◆ **What is expected**
Only the lines that hold "assumptions" should be in the answer, each copied from the data below.

Available data START

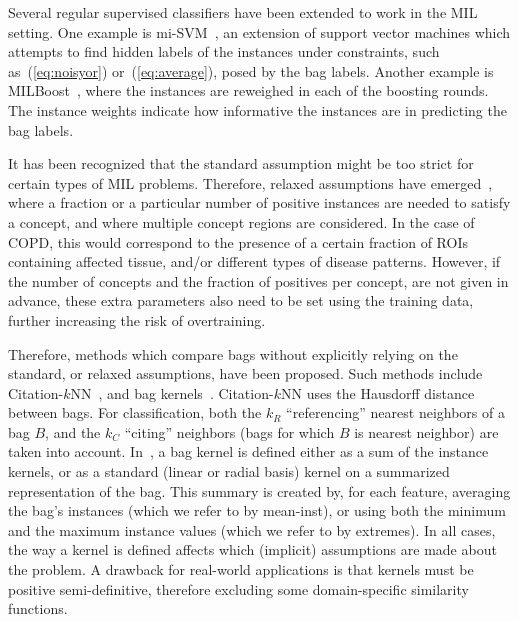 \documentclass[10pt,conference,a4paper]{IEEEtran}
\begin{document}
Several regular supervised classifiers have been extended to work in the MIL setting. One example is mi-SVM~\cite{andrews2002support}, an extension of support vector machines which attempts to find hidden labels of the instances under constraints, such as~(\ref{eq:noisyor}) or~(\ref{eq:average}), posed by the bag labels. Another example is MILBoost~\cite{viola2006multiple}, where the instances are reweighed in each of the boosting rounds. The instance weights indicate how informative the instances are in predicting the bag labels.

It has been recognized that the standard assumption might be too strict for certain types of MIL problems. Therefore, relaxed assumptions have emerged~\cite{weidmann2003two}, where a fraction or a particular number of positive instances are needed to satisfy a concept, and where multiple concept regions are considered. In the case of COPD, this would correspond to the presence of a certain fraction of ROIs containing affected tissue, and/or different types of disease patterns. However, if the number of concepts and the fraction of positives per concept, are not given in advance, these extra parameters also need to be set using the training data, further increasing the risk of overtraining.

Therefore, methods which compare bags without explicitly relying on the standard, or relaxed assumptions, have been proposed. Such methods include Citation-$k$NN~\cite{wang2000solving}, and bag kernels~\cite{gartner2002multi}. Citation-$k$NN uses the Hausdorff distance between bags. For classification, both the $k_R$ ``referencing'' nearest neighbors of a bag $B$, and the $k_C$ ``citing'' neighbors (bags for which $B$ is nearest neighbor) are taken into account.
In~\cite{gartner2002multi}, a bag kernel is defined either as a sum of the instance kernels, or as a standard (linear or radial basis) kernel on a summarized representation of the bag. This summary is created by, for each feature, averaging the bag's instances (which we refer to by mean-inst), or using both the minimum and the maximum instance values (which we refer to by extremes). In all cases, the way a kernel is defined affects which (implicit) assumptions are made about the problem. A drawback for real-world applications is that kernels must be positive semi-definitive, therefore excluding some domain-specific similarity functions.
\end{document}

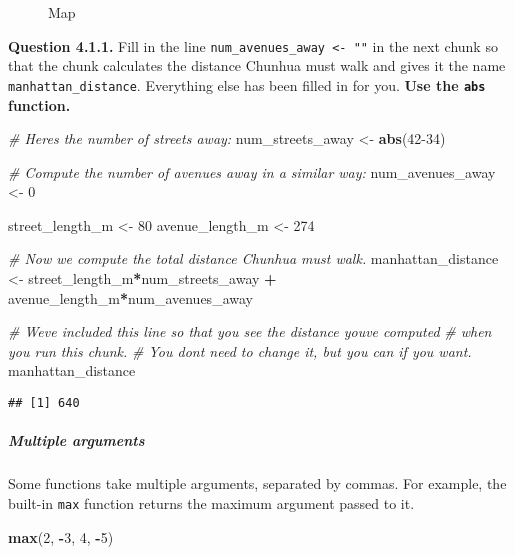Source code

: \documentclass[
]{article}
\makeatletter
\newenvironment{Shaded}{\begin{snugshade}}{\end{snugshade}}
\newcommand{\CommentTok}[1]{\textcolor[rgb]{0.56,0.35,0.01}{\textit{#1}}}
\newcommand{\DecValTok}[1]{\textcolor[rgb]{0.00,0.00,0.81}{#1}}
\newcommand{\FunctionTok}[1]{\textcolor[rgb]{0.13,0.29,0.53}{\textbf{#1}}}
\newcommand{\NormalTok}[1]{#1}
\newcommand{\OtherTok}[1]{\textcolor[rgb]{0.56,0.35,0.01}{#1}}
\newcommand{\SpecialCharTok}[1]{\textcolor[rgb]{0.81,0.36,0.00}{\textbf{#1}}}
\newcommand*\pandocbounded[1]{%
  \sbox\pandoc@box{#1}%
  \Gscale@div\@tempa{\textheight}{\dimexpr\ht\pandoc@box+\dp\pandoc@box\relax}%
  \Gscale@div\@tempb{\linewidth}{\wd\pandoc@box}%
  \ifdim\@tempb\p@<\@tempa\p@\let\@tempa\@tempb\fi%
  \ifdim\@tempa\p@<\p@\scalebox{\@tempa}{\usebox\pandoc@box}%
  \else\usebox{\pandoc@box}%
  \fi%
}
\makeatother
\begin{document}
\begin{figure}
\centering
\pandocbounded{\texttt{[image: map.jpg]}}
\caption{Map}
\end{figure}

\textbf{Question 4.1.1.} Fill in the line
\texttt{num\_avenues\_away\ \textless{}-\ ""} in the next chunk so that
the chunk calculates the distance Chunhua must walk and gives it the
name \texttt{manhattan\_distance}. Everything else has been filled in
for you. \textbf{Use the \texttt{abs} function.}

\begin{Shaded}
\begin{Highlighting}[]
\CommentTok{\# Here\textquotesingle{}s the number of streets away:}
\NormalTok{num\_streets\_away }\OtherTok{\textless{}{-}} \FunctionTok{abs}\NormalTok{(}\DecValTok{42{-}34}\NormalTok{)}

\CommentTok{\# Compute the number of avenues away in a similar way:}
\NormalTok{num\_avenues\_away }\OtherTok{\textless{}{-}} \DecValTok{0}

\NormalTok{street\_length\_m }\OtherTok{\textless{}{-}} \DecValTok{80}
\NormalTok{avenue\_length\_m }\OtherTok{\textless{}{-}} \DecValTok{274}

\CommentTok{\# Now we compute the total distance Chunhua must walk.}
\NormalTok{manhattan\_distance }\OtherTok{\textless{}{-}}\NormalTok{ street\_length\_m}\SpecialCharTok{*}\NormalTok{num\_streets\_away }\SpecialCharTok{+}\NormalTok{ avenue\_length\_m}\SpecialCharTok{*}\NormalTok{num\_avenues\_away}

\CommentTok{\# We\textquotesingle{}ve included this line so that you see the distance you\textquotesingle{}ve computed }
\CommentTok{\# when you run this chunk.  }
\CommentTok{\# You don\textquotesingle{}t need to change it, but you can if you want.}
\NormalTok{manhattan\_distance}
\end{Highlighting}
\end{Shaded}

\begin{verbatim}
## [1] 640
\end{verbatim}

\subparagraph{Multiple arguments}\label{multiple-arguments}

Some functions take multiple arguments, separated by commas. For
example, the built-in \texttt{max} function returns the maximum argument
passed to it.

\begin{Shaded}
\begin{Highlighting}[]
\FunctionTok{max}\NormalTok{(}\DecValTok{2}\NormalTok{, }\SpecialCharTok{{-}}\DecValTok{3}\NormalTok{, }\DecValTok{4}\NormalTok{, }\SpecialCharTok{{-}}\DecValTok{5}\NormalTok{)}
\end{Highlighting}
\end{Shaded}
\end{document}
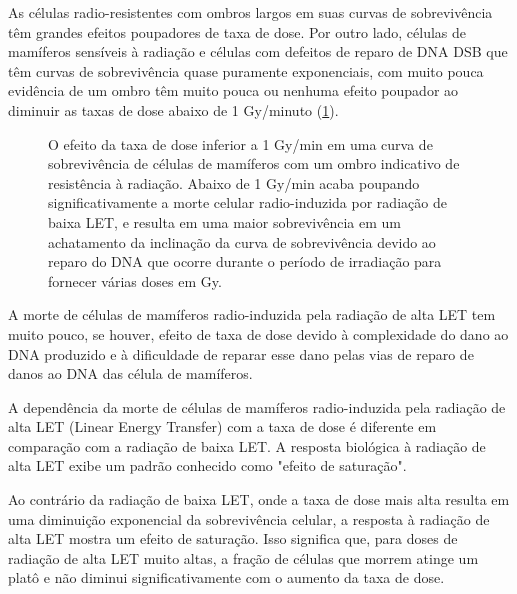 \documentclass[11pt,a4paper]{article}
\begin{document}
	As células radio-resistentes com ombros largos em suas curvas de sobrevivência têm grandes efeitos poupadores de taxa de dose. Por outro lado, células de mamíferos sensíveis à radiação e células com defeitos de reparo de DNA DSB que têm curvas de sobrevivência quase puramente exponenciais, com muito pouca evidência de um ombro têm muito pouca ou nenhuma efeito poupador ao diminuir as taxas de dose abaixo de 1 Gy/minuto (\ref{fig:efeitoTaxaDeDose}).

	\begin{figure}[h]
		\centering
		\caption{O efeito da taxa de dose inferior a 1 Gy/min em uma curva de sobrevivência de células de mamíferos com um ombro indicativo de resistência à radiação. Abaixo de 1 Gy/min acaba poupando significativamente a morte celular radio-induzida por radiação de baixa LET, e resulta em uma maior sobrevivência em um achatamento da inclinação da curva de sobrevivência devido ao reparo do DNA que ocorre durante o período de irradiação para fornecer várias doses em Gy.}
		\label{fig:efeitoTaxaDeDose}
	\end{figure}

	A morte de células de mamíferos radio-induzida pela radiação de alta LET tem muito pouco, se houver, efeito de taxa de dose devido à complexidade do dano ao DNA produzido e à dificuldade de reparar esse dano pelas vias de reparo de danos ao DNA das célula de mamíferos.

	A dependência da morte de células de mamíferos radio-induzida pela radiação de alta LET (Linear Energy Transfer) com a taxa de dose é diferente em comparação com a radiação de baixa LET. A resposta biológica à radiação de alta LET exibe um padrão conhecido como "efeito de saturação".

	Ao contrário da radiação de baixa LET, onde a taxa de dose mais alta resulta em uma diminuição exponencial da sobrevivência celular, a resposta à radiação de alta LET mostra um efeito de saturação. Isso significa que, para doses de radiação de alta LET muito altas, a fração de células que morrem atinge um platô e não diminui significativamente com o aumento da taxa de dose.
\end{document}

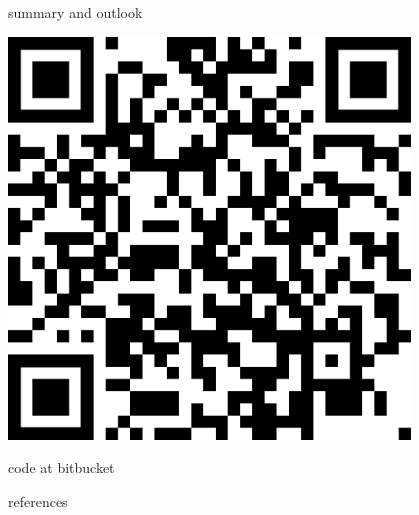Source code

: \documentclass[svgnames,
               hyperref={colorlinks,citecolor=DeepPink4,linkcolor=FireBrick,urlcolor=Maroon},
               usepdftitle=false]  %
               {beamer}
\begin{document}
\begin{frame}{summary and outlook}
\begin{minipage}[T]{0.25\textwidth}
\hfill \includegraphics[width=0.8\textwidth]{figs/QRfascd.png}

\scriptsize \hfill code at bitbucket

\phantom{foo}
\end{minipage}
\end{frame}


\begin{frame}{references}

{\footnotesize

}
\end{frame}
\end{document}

Available data END

◆ **Written reply**
It has been recognized that the standard assumption might be too strict for certain types of MIL problems. Therefore, relaxed assumptions have emerged~\cite{weidmann2003two}, where a fraction or a particular number of positive instances are needed to satisfy a concept, and where multiple concept regions are considered. In the case of COPD, this would correspond to the presence of a certain fraction of ROIs containing affected tissue, and/or different types of disease patterns. However, if the number of concepts and the fraction of positives per concept, are not given in advance, these extra parameters also need to be set using the training data, further increasing the risk of overtraining.
Therefore, methods which compare bags without explicitly relying on the standard, or relaxed assumptions, have been proposed. Such methods include Citation-$k$NN~\cite{wang2000solving}, and bag kernels~\cite{gartner2002multi}. Citation-$k$NN uses the Hausdorff distance between bags. For classification, both the $k_R$ ``referencing'' nearest neighbors of a bag $B$, and the $k_C$ ``citing'' neighbors (bags for which $B$ is nearest neighbor) are taken into account.
In~\cite{gartner2002multi}, a bag kernel is defined either as a sum of the instance kernels, or as a standard (linear or radial basis) kernel on a summarized representation of the bag. This summary is created by, for each feature, averaging the bag's instances (which we refer to by mean-inst), or using both the minimum and the maximum instance values (which we refer to by extremes). In all cases, the way a kernel is defined affects which (implicit) assumptions are made about the problem. A drawback for real-world applications is that kernels must be positive semi-definitive, therefore excluding some domain-specific similarity functions.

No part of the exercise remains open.